* [Your assignment] Once the line with "## SDIO values" is found in the entries below, repeat it and each following line exactly, up to and including the line with "0x00000020 | 0x1000020". Add no other lines.

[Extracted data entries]
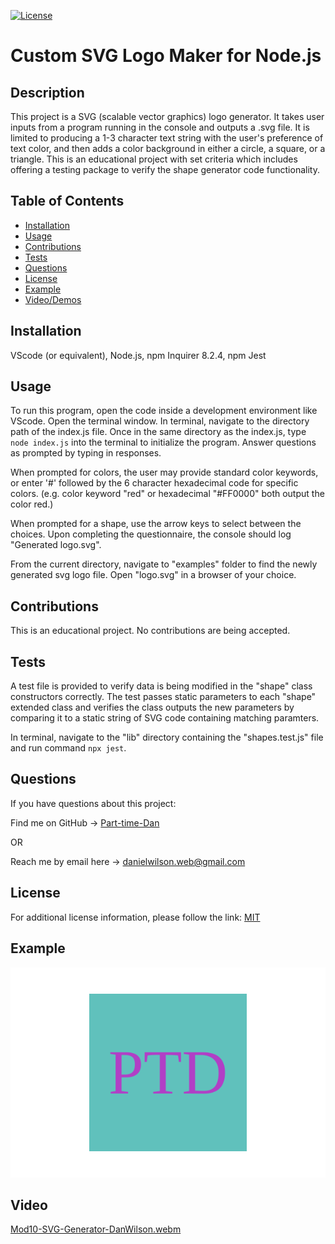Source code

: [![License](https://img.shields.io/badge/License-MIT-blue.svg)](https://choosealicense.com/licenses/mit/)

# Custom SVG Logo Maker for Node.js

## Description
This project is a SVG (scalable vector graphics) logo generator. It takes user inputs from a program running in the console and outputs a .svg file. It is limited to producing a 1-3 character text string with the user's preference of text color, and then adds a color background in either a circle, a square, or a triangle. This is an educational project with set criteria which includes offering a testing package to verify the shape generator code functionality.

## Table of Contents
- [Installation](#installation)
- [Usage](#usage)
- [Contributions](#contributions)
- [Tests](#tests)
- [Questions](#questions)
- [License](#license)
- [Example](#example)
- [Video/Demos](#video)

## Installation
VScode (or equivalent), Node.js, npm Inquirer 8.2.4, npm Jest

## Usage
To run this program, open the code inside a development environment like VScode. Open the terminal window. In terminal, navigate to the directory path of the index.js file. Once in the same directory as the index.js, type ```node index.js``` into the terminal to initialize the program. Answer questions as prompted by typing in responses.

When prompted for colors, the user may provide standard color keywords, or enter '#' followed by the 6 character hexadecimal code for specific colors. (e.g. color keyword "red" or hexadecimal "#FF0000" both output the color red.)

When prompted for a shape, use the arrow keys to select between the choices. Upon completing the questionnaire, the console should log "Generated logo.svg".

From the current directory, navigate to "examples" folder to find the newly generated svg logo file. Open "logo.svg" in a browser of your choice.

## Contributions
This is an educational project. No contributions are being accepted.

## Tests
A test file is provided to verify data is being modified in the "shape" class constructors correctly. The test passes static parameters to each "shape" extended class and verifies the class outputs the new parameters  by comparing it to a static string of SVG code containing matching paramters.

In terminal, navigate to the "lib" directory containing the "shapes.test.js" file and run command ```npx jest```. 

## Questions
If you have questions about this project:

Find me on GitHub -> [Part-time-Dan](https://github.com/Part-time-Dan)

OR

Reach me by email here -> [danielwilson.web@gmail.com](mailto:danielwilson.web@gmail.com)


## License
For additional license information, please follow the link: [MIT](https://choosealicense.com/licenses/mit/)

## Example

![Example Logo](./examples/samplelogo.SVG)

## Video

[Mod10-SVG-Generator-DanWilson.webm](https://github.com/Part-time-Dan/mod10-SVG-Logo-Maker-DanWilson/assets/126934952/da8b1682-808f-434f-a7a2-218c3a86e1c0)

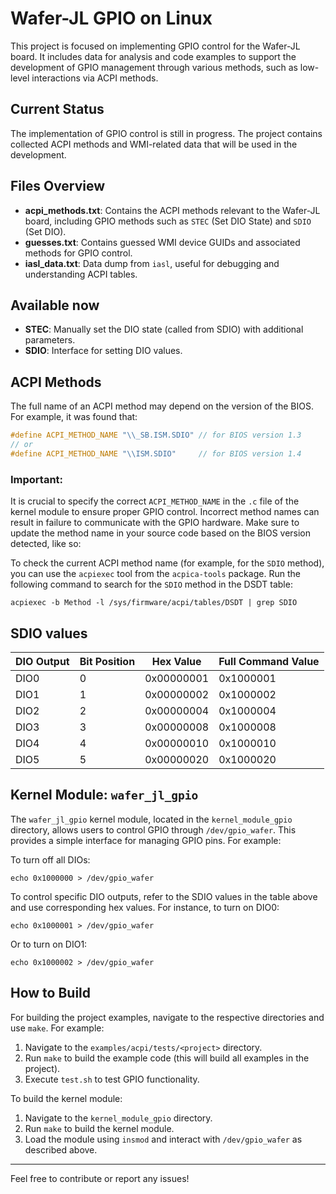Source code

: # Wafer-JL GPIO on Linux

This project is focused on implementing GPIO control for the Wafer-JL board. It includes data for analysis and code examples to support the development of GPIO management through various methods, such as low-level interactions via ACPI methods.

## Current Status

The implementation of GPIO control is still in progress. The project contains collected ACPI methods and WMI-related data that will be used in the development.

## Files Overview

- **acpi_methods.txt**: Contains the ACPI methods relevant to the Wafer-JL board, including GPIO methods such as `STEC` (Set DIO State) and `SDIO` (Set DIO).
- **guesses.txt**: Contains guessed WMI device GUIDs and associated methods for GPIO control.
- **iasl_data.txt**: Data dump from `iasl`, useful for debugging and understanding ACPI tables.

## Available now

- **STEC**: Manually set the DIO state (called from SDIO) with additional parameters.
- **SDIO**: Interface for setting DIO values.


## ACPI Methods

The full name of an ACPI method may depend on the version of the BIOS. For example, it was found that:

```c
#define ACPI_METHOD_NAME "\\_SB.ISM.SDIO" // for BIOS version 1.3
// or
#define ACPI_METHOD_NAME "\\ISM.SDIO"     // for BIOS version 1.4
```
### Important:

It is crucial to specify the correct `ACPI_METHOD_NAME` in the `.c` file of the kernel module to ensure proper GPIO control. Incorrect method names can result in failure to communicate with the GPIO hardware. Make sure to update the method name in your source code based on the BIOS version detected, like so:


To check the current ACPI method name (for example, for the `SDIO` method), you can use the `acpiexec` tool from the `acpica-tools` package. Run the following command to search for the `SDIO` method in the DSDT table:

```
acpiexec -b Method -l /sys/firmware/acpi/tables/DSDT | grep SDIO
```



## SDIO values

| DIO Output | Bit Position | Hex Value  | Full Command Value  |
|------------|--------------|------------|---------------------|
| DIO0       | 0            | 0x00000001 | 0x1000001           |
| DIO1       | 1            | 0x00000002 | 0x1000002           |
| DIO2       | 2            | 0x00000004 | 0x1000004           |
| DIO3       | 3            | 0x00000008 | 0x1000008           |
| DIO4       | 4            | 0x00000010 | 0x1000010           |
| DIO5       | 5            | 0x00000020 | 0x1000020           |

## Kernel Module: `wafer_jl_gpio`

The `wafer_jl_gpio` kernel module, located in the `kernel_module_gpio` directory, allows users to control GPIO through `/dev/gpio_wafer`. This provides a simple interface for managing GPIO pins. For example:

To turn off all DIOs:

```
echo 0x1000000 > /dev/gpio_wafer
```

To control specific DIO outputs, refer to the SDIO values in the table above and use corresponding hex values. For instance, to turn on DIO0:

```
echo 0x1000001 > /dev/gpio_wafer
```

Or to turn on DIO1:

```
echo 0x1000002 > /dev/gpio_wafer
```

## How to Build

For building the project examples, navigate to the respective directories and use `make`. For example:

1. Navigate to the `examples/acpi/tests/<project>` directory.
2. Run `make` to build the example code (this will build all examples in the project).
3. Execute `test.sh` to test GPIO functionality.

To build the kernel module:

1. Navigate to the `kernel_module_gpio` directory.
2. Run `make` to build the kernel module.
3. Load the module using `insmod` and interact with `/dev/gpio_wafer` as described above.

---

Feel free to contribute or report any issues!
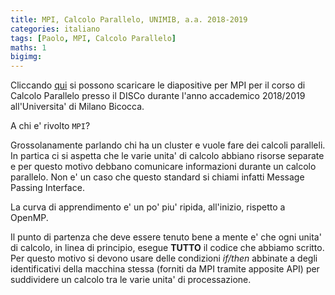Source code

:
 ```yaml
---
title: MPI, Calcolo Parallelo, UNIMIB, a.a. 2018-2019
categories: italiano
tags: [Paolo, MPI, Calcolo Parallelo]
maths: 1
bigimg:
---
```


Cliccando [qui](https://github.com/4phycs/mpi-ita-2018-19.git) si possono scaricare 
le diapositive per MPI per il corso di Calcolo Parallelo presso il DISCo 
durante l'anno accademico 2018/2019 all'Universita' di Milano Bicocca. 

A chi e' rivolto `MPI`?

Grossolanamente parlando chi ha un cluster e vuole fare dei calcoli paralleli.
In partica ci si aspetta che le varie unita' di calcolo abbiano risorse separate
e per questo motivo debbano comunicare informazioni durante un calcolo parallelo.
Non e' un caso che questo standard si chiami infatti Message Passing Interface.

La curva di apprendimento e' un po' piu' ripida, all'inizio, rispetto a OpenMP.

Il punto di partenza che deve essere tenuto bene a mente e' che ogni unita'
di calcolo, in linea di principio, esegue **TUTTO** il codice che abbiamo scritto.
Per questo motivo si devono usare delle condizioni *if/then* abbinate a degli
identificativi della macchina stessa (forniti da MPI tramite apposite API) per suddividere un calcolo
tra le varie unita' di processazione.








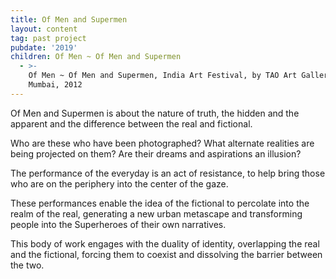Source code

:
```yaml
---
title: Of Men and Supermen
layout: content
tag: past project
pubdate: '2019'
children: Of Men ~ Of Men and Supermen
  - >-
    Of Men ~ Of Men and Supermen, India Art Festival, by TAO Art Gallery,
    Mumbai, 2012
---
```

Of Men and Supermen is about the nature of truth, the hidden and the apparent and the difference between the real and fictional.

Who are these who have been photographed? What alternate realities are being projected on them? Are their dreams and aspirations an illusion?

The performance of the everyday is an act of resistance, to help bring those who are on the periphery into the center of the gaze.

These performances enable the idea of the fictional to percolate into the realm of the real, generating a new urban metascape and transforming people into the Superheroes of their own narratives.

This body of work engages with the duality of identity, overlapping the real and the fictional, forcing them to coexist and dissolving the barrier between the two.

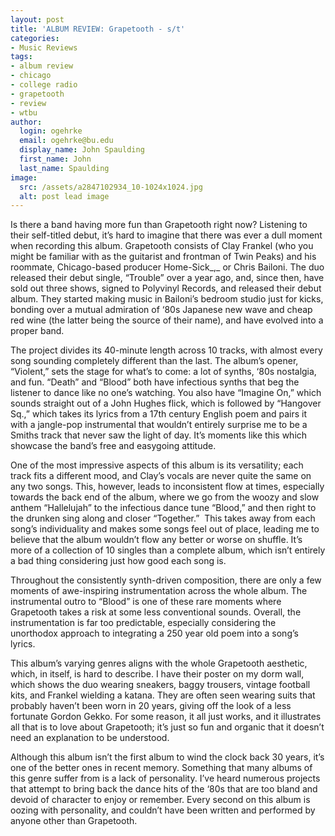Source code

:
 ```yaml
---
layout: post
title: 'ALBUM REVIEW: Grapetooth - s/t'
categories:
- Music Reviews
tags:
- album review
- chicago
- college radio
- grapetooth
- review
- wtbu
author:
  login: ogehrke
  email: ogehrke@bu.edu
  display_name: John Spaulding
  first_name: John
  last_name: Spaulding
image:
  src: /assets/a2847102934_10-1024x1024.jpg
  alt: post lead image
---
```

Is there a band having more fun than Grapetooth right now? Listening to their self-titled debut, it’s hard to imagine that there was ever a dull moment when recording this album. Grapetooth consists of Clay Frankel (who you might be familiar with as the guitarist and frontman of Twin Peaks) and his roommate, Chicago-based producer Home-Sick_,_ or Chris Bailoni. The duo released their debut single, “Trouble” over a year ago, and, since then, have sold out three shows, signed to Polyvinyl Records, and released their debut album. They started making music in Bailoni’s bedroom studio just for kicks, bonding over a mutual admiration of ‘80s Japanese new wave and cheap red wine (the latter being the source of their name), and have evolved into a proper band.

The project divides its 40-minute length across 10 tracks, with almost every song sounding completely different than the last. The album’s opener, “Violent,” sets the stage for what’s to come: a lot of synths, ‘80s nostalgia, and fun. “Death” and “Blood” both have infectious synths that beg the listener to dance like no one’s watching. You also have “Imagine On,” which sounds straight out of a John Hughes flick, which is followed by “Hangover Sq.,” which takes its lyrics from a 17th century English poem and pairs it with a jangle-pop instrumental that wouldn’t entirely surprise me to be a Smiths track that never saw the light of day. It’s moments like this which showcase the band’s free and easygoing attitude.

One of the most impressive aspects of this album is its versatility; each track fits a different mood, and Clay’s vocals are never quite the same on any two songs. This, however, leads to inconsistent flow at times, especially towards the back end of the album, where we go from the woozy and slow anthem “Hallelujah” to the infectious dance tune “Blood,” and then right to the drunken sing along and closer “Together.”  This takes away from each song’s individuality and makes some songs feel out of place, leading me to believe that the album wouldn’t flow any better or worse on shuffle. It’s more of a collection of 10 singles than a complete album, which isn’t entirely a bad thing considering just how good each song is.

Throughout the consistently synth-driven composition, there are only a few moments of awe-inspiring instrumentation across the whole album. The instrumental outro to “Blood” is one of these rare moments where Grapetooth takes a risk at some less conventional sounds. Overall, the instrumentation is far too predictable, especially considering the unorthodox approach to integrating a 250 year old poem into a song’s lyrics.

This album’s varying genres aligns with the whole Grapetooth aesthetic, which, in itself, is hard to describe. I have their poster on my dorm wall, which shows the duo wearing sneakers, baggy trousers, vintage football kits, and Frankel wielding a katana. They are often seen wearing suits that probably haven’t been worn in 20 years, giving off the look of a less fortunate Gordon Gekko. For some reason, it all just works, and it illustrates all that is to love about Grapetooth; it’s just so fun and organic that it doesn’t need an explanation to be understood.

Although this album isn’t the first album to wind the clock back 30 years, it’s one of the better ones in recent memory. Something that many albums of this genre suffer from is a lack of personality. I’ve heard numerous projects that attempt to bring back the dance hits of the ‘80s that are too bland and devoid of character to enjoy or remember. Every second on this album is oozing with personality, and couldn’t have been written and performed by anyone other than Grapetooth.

* [Output of the exercise]
## SDIO values

| DIO Output | Bit Position | Hex Value  | Full Command Value  |
|------------|--------------|------------|---------------------|
| DIO0       | 0            | 0x00000001 | 0x1000001           |
| DIO1       | 1            | 0x00000002 | 0x1000002           |
| DIO2       | 2            | 0x00000004 | 0x1000004           |
| DIO3       | 3            | 0x00000008 | 0x1000008           |
| DIO4       | 4            | 0x00000010 | 0x1000010           |
| DIO5       | 5            | 0x00000020 | 0x1000020           |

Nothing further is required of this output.